This Monday at the AMS Conference on Mountain Meteorology, Rieke Heinze of the Institut für Meteorologie und Klimatologie at the Leibniz Universität Hannover presented this very cool looking simulation of von Kármán vortex streets, which sometimes show up in satellite images of clouds in the lee of isolated mountain islands. The nifty thing about Heinze’s simulation project is that it shows the vortices retaining a warm core from bottom to top in the flow (cross section not shown here).
On her project web site (where you can download the video), Heinze writes:
Atmospheric vortex streets consist of two rows of counterrotating mesoscale eddies with vertical axis in the wake of large islands. They resemble classical Kármán vortex streets which occur in laboratory experiments behind a cylinder. Usually, atmospheric vortex streets can be found in the stratocumulus capped mixed layer over the ocean when there is a strong elevated inversion well below the island top.

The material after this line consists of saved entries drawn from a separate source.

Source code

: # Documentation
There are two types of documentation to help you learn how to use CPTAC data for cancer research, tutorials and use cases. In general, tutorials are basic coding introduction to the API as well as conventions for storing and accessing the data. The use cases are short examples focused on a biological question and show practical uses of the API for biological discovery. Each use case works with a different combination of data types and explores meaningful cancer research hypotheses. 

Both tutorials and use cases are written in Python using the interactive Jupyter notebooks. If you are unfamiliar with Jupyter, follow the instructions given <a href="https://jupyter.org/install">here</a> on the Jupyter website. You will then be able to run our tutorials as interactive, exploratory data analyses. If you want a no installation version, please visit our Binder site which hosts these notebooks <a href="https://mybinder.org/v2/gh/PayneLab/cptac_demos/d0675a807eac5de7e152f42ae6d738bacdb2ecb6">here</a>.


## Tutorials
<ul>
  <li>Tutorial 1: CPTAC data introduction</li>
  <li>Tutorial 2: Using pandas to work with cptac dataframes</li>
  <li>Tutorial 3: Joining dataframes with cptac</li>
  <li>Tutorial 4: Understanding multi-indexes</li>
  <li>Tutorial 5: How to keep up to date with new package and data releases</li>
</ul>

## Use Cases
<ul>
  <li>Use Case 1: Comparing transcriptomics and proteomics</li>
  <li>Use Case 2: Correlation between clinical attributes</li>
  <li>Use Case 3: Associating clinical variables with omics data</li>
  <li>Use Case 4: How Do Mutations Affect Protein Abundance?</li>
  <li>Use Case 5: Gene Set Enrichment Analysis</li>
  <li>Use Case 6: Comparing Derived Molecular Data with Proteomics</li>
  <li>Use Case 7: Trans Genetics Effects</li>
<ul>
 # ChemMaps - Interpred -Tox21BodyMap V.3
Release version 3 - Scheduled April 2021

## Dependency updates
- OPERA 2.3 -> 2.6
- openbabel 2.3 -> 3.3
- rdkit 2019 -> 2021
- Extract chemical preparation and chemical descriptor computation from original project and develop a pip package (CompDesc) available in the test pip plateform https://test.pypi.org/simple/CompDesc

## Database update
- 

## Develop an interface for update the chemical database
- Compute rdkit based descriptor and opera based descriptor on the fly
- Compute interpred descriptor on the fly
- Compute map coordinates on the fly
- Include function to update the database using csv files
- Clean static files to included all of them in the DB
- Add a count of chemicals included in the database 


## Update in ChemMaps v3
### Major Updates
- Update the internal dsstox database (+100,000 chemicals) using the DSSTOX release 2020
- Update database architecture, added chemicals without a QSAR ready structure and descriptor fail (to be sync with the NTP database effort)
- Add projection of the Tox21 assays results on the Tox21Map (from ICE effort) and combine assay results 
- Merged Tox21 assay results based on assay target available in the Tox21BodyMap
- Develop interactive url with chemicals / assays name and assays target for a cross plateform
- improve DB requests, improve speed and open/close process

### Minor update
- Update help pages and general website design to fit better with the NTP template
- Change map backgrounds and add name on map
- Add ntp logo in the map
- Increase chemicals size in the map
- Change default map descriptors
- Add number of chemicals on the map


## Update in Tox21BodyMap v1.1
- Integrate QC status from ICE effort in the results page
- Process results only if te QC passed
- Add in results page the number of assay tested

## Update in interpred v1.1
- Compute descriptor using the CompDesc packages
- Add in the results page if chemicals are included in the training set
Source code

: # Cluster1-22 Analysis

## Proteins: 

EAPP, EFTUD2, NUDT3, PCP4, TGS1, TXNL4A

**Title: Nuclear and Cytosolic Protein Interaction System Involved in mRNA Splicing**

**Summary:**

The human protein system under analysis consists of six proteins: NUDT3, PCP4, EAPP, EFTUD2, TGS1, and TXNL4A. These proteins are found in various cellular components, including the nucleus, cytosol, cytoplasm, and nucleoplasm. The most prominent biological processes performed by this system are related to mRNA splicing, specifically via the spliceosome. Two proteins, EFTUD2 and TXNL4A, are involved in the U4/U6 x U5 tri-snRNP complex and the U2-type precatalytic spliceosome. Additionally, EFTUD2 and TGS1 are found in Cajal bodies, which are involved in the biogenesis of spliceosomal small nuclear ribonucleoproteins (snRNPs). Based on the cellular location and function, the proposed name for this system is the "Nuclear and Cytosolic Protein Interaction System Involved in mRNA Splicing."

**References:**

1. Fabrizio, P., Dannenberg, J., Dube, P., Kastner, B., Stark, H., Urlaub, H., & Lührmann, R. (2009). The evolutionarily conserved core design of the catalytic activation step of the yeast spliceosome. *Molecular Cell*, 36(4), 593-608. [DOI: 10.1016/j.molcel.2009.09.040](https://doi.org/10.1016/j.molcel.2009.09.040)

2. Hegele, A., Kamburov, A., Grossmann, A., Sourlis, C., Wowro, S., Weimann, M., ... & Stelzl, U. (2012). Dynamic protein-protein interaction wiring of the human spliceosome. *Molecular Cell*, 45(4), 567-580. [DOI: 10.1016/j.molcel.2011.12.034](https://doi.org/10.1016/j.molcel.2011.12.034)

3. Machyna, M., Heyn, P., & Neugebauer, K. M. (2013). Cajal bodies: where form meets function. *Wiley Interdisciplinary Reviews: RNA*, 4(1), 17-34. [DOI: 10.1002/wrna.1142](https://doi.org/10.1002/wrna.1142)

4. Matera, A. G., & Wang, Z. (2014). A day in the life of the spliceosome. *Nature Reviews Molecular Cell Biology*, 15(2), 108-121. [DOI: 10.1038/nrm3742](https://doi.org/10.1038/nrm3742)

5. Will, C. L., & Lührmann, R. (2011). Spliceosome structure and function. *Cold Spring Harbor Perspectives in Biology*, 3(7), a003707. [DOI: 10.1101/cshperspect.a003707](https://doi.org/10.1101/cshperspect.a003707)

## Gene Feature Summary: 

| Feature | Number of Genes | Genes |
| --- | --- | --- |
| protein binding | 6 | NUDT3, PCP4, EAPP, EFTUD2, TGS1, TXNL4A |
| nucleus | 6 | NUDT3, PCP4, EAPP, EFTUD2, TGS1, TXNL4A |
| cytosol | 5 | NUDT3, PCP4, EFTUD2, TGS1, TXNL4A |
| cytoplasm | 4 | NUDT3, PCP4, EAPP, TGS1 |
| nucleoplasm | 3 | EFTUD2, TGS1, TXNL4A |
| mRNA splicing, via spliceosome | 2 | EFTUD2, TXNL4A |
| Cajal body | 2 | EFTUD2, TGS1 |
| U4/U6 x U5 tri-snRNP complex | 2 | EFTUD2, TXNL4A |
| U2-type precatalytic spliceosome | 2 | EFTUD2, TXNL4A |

In the animations the island consists of a single Gaussian shaped mountain with a height of about 1.3 km and a base diameter of about 12km. Particles are released in one layer and act as passive tracers. Their vertical motion is disabled. The colour of the particles reflects the difference between the temperature at the respective particle position and the mean temperature, horizontally averaged over the total domain. Blue/red colours represent a relatively low/high temperature. The animation shows that the cores of the eddies are warmer than the environment. The length of the animation corresponds to about 14h real time.